▶ WORK INSTRUCTIONS
Your job is to set down the stretch of entries that opens with the line containing "### 1. 高级分块策略" and closes with the line containing "### 3. 高级质量评估". Keep both end lines, copy each exactly, and add nothing.

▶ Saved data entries
━━━
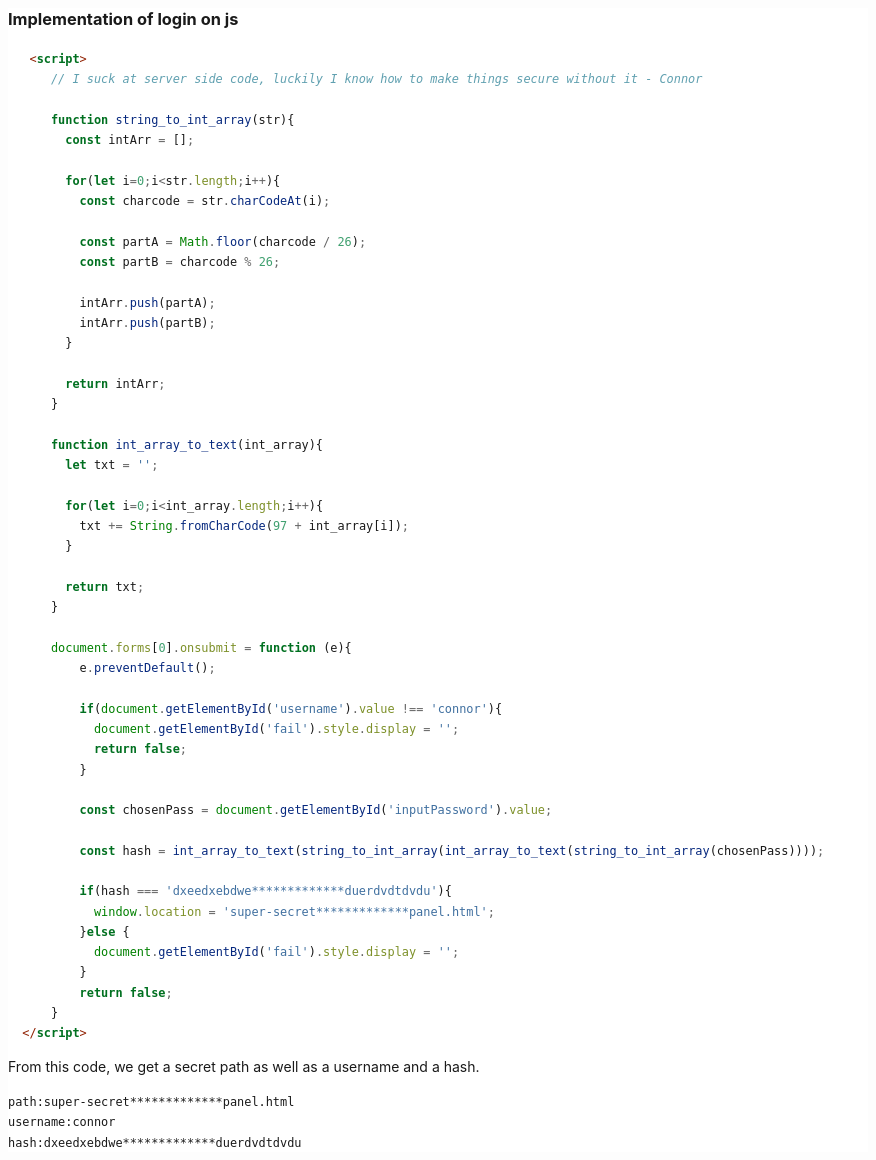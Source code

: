 ### Implementation of login on js
```html
   <script>
      // I suck at server side code, luckily I know how to make things secure without it - Connor

      function string_to_int_array(str){
        const intArr = [];

        for(let i=0;i<str.length;i++){
          const charcode = str.charCodeAt(i);

          const partA = Math.floor(charcode / 26);
          const partB = charcode % 26;

          intArr.push(partA);
          intArr.push(partB);
        }

        return intArr;
      }

      function int_array_to_text(int_array){
        let txt = '';

        for(let i=0;i<int_array.length;i++){
          txt += String.fromCharCode(97 + int_array[i]);
        }

        return txt;
      }

      document.forms[0].onsubmit = function (e){
          e.preventDefault();

          if(document.getElementById('username').value !== 'connor'){
            document.getElementById('fail').style.display = '';
            return false;
          }

          const chosenPass = document.getElementById('inputPassword').value;

          const hash = int_array_to_text(string_to_int_array(int_array_to_text(string_to_int_array(chosenPass))));

          if(hash === 'dxeedxebdwe*************duerdvdtdvdu'){
            window.location = 'super-secret*************panel.html';
          }else {
            document.getElementById('fail').style.display = '';
          }
          return false;
      }
  </script>
  ```
  From this code, we get a secret path as well as a username and a hash.
  ```
  path:super-secret*************panel.html
  username:connor
  hash:dxeedxebdwe*************duerdvdtdvdu
  ```
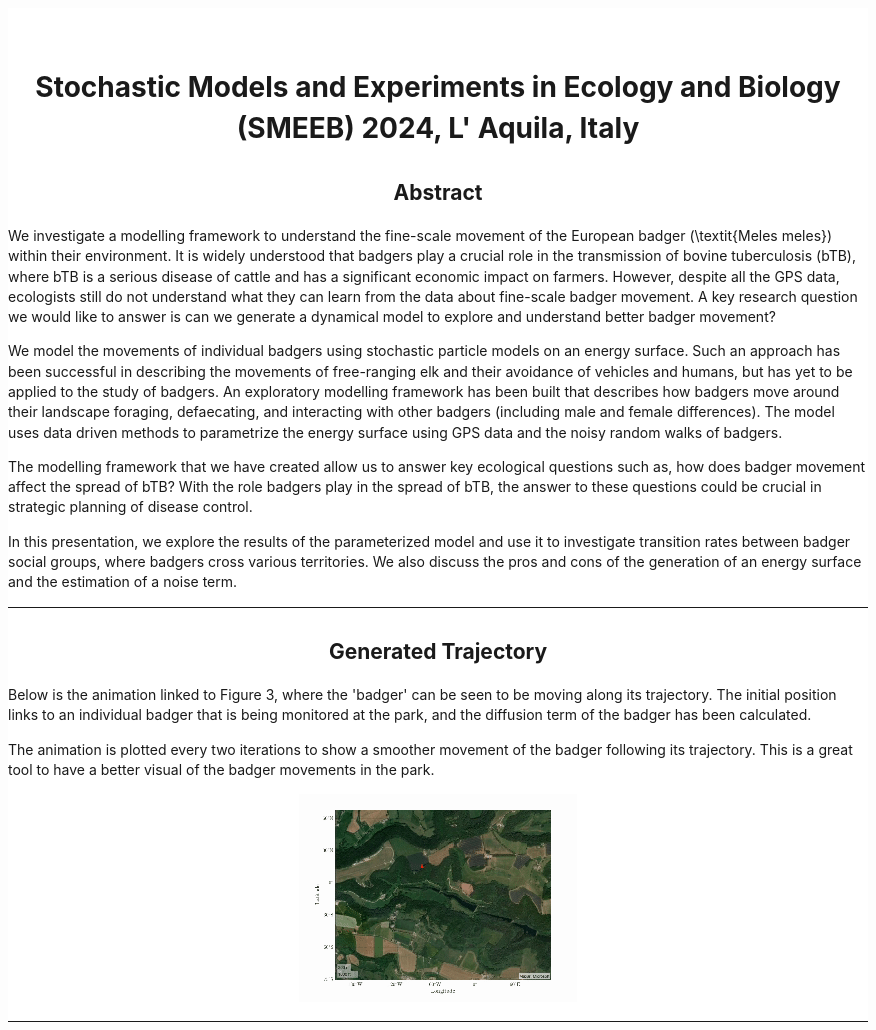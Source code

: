 <script type="text/javascript" id="MathJax-script" async src="https://cdn.jsdelivr.net/npm/mathjax@3/es5/tex-mml-chtml.js"> </script> <script type="text/x-mathjax-config"> MathJax.Hub.Config({ "HTML-CSS": { linebreaks: { automatic: true } }, SVG: { linebreaks: { automatic: true } } }); </script>


&nbsp;

<h1 style="text-align: center;"> Stochastic Models and Experiments in Ecology and Biology (SMEEB) 2024, L' Aquila, Italy  </h1>

<h2 style="text-align: center;"> Abstract </h2>

We investigate a modelling framework to understand the fine-scale movement of the European badger (\textit{Meles meles}) within their environment. It is widely understood that badgers play a crucial role in the transmission of bovine tuberculosis (bTB), where bTB is a serious disease of cattle and has a significant economic impact on farmers. However, despite all the GPS data, ecologists still do not understand what they can learn from the data about fine-scale badger movement. A key research question we would like to answer is can we generate a dynamical model to explore and understand better badger movement?

We model the movements of individual badgers using stochastic particle models on an energy surface. Such an approach has been successful in describing the movements of free-ranging elk and their avoidance of vehicles and humans, but has yet to be applied to the study of badgers. An exploratory modelling framework has been built that describes how badgers move around their landscape foraging, defaecating, and interacting with other badgers (including male and female differences). The model uses data driven methods to parametrize the energy surface using GPS data and the noisy random walks of badgers.

The modelling framework that we have created allow us to answer key ecological questions such as, how does badger movement affect the spread of bTB? With the role badgers play in the spread of bTB, the answer to these questions could be crucial in strategic planning of disease control.

In this presentation, we explore the results of the parameterized model and use it to investigate transition rates between badger social groups, where badgers cross various territories. We also discuss the pros and cons of the generation of an energy surface and the estimation of a noise term. 


---

<h2 style="text-align: center;"> Generated Trajectory </h2>

Below is the animation linked to Figure 3, where the 'badger' can be seen to be moving along its trajectory. The initial position links to an individual badger that is being monitored at the park, and the diffusion term of the badger has been calculated. 

The animation is plotted every two iterations to show a smoother movement of the badger following its trajectory. This is a great tool to have a better visual of the badger movements in the park.

<p align="center">
<img src="Video_Traj_10000.gif">
</p>

---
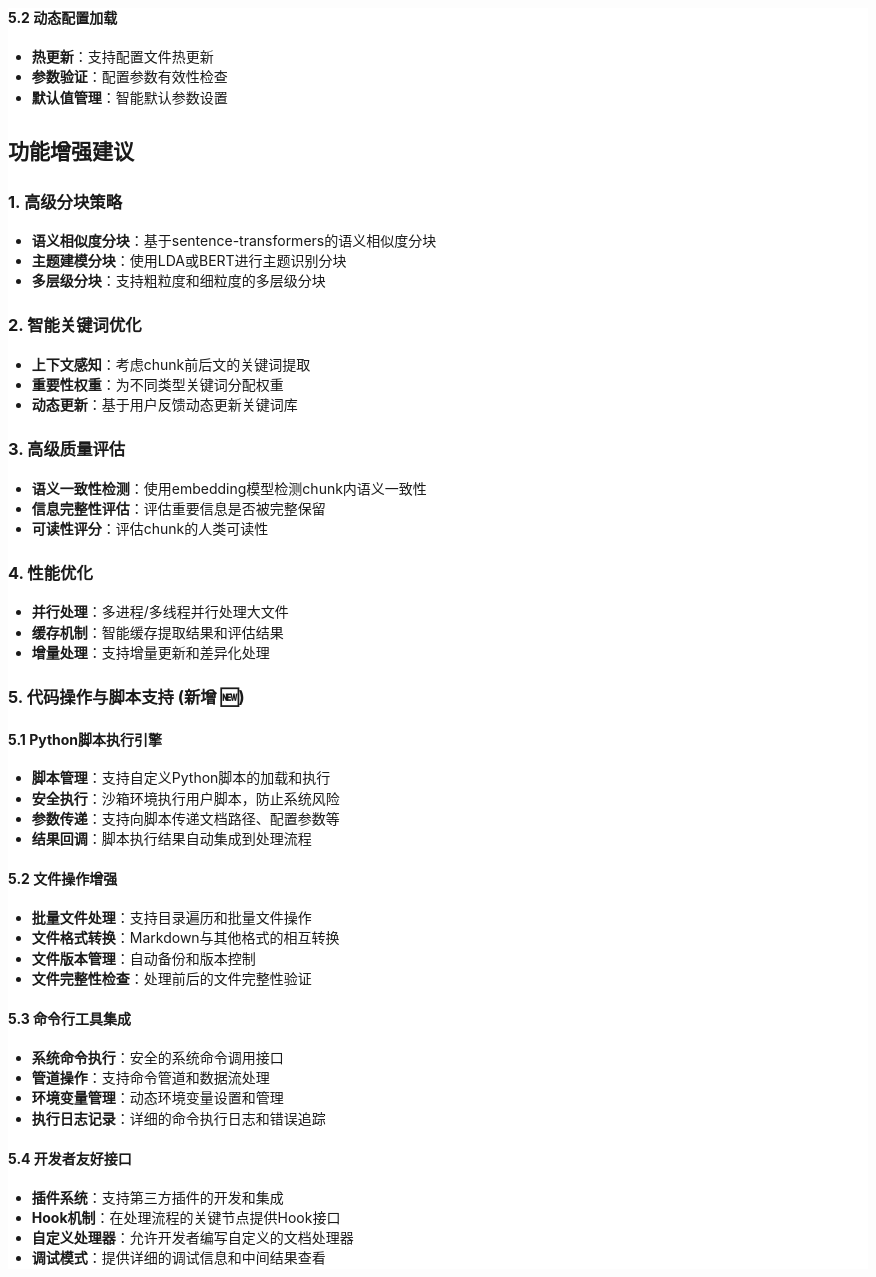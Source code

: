 #### 5.2 动态配置加载
- **热更新**：支持配置文件热更新
- **参数验证**：配置参数有效性检查
- **默认值管理**：智能默认参数设置

## 功能增强建议

### 1. 高级分块策略
- **语义相似度分块**：基于sentence-transformers的语义相似度分块
- **主题建模分块**：使用LDA或BERT进行主题识别分块
- **多层级分块**：支持粗粒度和细粒度的多层级分块

### 2. 智能关键词优化
- **上下文感知**：考虑chunk前后文的关键词提取
- **重要性权重**：为不同类型关键词分配权重
- **动态更新**：基于用户反馈动态更新关键词库

### 3. 高级质量评估
- **语义一致性检测**：使用embedding模型检测chunk内语义一致性
- **信息完整性评估**：评估重要信息是否被完整保留
- **可读性评分**：评估chunk的人类可读性

### 4. 性能优化
- **并行处理**：多进程/多线程并行处理大文件
- **缓存机制**：智能缓存提取结果和评估结果
- **增量处理**：支持增量更新和差异化处理

### 5. 代码操作与脚本支持 (新增 🆕)

#### 5.1 Python脚本执行引擎
- **脚本管理**：支持自定义Python脚本的加载和执行
- **安全执行**：沙箱环境执行用户脚本，防止系统风险
- **参数传递**：支持向脚本传递文档路径、配置参数等
- **结果回调**：脚本执行结果自动集成到处理流程

#### 5.2 文件操作增强
- **批量文件处理**：支持目录遍历和批量文件操作
- **文件格式转换**：Markdown与其他格式的相互转换
- **文件版本管理**：自动备份和版本控制
- **文件完整性检查**：处理前后的文件完整性验证

#### 5.3 命令行工具集成
- **系统命令执行**：安全的系统命令调用接口
- **管道操作**：支持命令管道和数据流处理
- **环境变量管理**：动态环境变量设置和管理
- **执行日志记录**：详细的命令执行日志和错误追踪

#### 5.4 开发者友好接口
- **插件系统**：支持第三方插件的开发和集成
- **Hook机制**：在处理流程的关键节点提供Hook接口
- **自定义处理器**：允许开发者编写自定义的文档处理器
- **调试模式**：提供详细的调试信息和中间结果查看
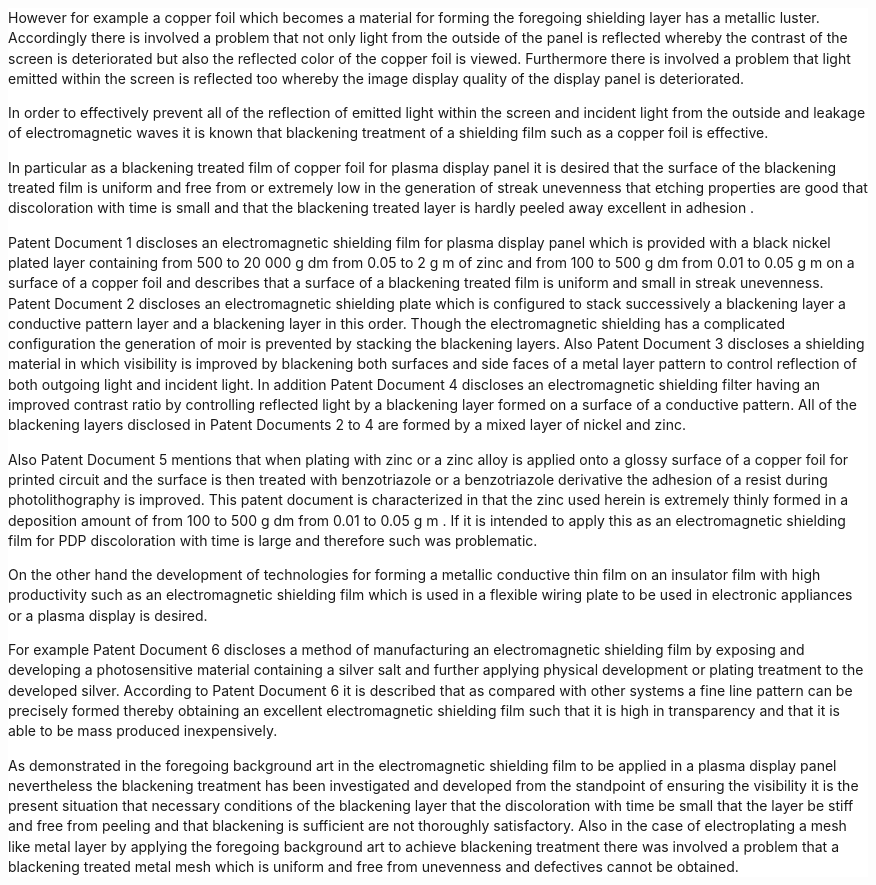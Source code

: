 However for example a copper foil which becomes a material for forming the foregoing shielding layer has a metallic luster. Accordingly there is involved a problem that not only light from the outside of the panel is reflected whereby the contrast of the screen is deteriorated but also the reflected color of the copper foil is viewed. Furthermore there is involved a problem that light emitted within the screen is reflected too whereby the image display quality of the display panel is deteriorated.

In order to effectively prevent all of the reflection of emitted light within the screen and incident light from the outside and leakage of electromagnetic waves it is known that blackening treatment of a shielding film such as a copper foil is effective.

In particular as a blackening treated film of copper foil for plasma display panel it is desired that the surface of the blackening treated film is uniform and free from or extremely low in the generation of streak unevenness that etching properties are good that discoloration with time is small and that the blackening treated layer is hardly peeled away excellent in adhesion .

Patent Document 1 discloses an electromagnetic shielding film for plasma display panel which is provided with a black nickel plated layer containing from 500 to 20 000 g dm from 0.05 to 2 g m of zinc and from 100 to 500 g dm from 0.01 to 0.05 g m on a surface of a copper foil and describes that a surface of a blackening treated film is uniform and small in streak unevenness. Patent Document 2 discloses an electromagnetic shielding plate which is configured to stack successively a blackening layer a conductive pattern layer and a blackening layer in this order. Though the electromagnetic shielding has a complicated configuration the generation of moir is prevented by stacking the blackening layers. Also Patent Document 3 discloses a shielding material in which visibility is improved by blackening both surfaces and side faces of a metal layer pattern to control reflection of both outgoing light and incident light. In addition Patent Document 4 discloses an electromagnetic shielding filter having an improved contrast ratio by controlling reflected light by a blackening layer formed on a surface of a conductive pattern. All of the blackening layers disclosed in Patent Documents 2 to 4 are formed by a mixed layer of nickel and zinc.

Also Patent Document 5 mentions that when plating with zinc or a zinc alloy is applied onto a glossy surface of a copper foil for printed circuit and the surface is then treated with benzotriazole or a benzotriazole derivative the adhesion of a resist during photolithography is improved. This patent document is characterized in that the zinc used herein is extremely thinly formed in a deposition amount of from 100 to 500 g dm from 0.01 to 0.05 g m . If it is intended to apply this as an electromagnetic shielding film for PDP discoloration with time is large and therefore such was problematic.

On the other hand the development of technologies for forming a metallic conductive thin film on an insulator film with high productivity such as an electromagnetic shielding film which is used in a flexible wiring plate to be used in electronic appliances or a plasma display is desired.

For example Patent Document 6 discloses a method of manufacturing an electromagnetic shielding film by exposing and developing a photosensitive material containing a silver salt and further applying physical development or plating treatment to the developed silver. According to Patent Document 6 it is described that as compared with other systems a fine line pattern can be precisely formed thereby obtaining an excellent electromagnetic shielding film such that it is high in transparency and that it is able to be mass produced inexpensively.

As demonstrated in the foregoing background art in the electromagnetic shielding film to be applied in a plasma display panel nevertheless the blackening treatment has been investigated and developed from the standpoint of ensuring the visibility it is the present situation that necessary conditions of the blackening layer that the discoloration with time be small that the layer be stiff and free from peeling and that blackening is sufficient are not thoroughly satisfactory. Also in the case of electroplating a mesh like metal layer by applying the foregoing background art to achieve blackening treatment there was involved a problem that a blackening treated metal mesh which is uniform and free from unevenness and defectives cannot be obtained.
━━━
▶ ANSWER FOR THE TASK
### 1. 高级分块策略
- **语义相似度分块**：基于sentence-transformers的语义相似度分块
- **主题建模分块**：使用LDA或BERT进行主题识别分块
- **多层级分块**：支持粗粒度和细粒度的多层级分块

### 2. 智能关键词优化
- **上下文感知**：考虑chunk前后文的关键词提取
- **重要性权重**：为不同类型关键词分配权重
- **动态更新**：基于用户反馈动态更新关键词库

### 3. 高级质量评估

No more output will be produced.